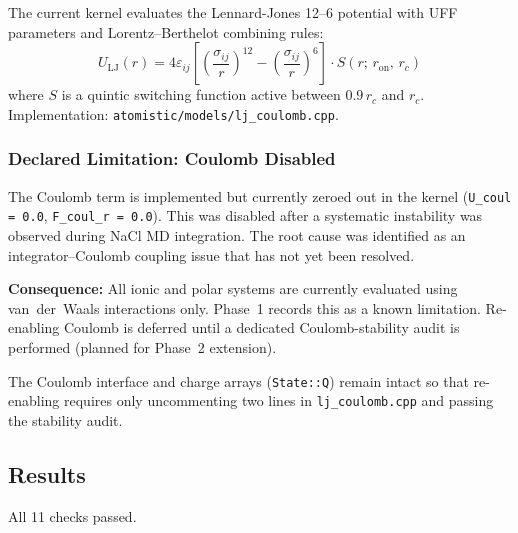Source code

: \documentclass[11pt]{article}
\begin{document}
The current kernel evaluates the Lennard-Jones 12--6 potential with UFF
parameters and Lorentz--Berthelot combining rules:
\begin{equation}
U_{\mathrm{LJ}}(r) = 4\varepsilon_{ij}
    \left[\left(\frac{\sigma_{ij}}{r}\right)^{12}
    - \left(\frac{\sigma_{ij}}{r}\right)^{6}\right]
    \cdot S(r;\, r_{\mathrm{on}},\, r_c)
\end{equation}
where $S$ is a quintic switching function active between $0.9\,r_c$ and
$r_c$.  Implementation: \texttt{atomistic/models/lj\_coulomb.cpp}.

\subsubsection{Declared Limitation: Coulomb Disabled}

The Coulomb term is implemented but currently zeroed out in the kernel
(\texttt{U\_coul = 0.0}, \texttt{F\_coul\_r = 0.0}).  This was disabled
after a systematic instability was observed during NaCl MD integration.
The root cause was identified as an integrator--Coulomb coupling issue
that has not yet been resolved.

\textbf{Consequence:} All ionic and polar systems are currently evaluated
using van~der~Waals interactions only.  Phase~1 records this as a known
limitation.  Re-enabling Coulomb is deferred until a dedicated
Coulomb-stability audit is performed (planned for Phase~2 extension).

The Coulomb interface and charge arrays (\texttt{State::Q}) remain intact
so that re-enabling requires only uncommenting two lines in
\texttt{lj\_coulomb.cpp} and passing the stability audit.

\subsection{Results}

All 11 checks passed.
\end{document}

**WHAT IS EXPECTED**
A complete answer reproduces every line of the records in which the word "right" occurs.

**OUTPUT FOR THIS TASK**
    \left[\left(\frac{\sigma_{ij}}{r}\right)^{12}
    - \left(\frac{\sigma_{ij}}{r}\right)^{6}\right]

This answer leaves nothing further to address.